September 4, 2013— Author and human rights activist John Prendergast will be the keynote speaker at the annual World Leaders Lecture Forum, sponsored by the University of Utah’s Tanner Humanities Center. Titled “A Changing Africa,” Prendergast’s lecture will be held Wednesday, Sept. 11, 11 a.m., in Libby Gardner Hall, 1375 E. Presidents Circle. The event is free and open to the public.
In his lecture, Prendergast will show how Hollywood portrays Africa in a hopeless state and then reveal the contrasting reality.

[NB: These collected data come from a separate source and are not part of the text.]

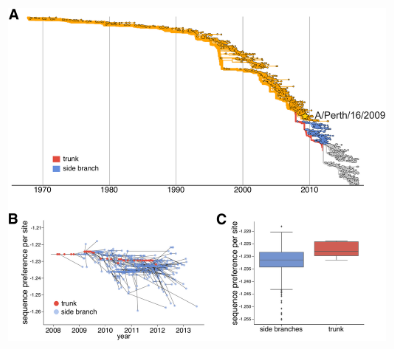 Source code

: \documentclass[9pt,twocolumn,twoside]{pnas-new}
\begin{document}
\begin{suppfigure}
\centerline{\includegraphics[width=0.75\textwidth]{figs/S04_post_Perth2009/post_Perth2009_seqpref.pdf}}
\caption{\label{suppfig:future}
{\bf The sequence preference of nodes that occur after the split of Perth/2009 off the trunk.}
Our experiments show a selective advantage for the trunk even if we limit the analysis to sequences that occur after the split of Perth/2009 off the trunk.
(A) Phylogenetic tree showing all nodes that branch from the trunk before or contemporaneously with Perth/2009 (orange), all nodes that occur after the branch to Perth/2009 for which we can resolve the trunk (red) or side branches (blue), and all nodes for which it is not yet clear which sequences will be on the trunk or side branches (gray).
In this figure, we restrict the analysis to the nodes in red and blue.
(B)  
Average per-site sequence preference (similar to Figure~\ref{fig:trunkvssidebranch}C) for all trunk and side-branch nodes that occur after the branch to Perth/2009.
(C)
The sequence preferences of nodes on the trunk generally exceed those of nodes on the side branches along the post-Perth/2009 portion of the tree.
Note that because there are relatively few post-Perth/2009 sequences for which we can currently distinguish trunk from side branch, the number of points in this plot is small, precluding meaningful statistical analyses of the type performed in Figure~\ref{fig:trunkvssidebranch}B.
}
\end{suppfigure}
\end{document}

“John is one of the key voices addressing the state of human rights in Africa and around the world,” says Bob Goldberg, professor of history and director of the Tanner Humanities Center. “His tireless work has had an immense impact by spreading awareness and promoting concrete actions to tackle the major humanitarian issues of our time.”
Prendergast is a human rights activist and best-selling author who worked for peace in Africa for more than 25 years. He is the co-founder of the Enough Project, an initiative to end genocide and crimes against humanity. Prendergast is co-author of “Unlikely Brothers,” New York Times best-seller “Not on Our Watch” and “The Enough Moment: Fighting to End Africa’s Worst Human Rights Crimes.”

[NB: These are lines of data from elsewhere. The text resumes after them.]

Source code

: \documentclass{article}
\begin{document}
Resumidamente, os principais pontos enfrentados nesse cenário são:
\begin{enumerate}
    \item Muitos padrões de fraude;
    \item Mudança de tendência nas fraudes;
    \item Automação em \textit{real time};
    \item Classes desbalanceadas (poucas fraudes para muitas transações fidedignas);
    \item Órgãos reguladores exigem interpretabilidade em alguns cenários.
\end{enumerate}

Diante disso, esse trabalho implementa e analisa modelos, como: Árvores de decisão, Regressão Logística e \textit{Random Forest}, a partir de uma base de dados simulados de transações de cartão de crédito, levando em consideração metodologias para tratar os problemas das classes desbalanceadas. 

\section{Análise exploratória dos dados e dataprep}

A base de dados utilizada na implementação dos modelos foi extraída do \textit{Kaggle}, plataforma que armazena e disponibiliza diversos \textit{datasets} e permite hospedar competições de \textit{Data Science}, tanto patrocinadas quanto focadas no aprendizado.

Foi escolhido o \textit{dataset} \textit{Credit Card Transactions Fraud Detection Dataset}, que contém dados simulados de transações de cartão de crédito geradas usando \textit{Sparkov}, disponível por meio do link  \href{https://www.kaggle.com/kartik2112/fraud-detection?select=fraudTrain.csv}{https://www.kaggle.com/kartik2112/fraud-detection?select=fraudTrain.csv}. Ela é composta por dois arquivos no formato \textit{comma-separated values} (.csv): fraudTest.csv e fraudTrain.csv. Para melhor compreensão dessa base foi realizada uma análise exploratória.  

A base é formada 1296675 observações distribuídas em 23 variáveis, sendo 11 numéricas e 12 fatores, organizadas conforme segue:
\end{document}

In addition to the World Leaders lecture, the Tanner Center and Salt Lake Film Society will present a free screening of “War Child,” a documentary co-starring Prendergast on Tuesday, Sept. 10, 7 p.m., at the Broadway Centre Cinemas, 111 E. 300 S. “War Child” is rated PG-13 and tells the story of hip hop artist Emmanuel Jal, a former child soldier in Sudan’s brutal civil war, who now works to bring peace to his country and build schools throughout Africa.
About the Obert C. and Grace A. Tanner Humanities Center
The Obert C. and Grace A. Tanner Humanities Center was founded in 1988 by the faculty of the College of Humanities at the University of Utah. For 25 years, the Tanner Center has fostered innovative humanistic inquiry and scholarship. The center’s programs, which include public lectures and symposia, humanities education for teachers, screenings of British theater productions, community concerts and fellowships, create opportunities for lively dialogue among scholars, students and citizens on issues (from ancient to contemporary) pertaining to the human condition.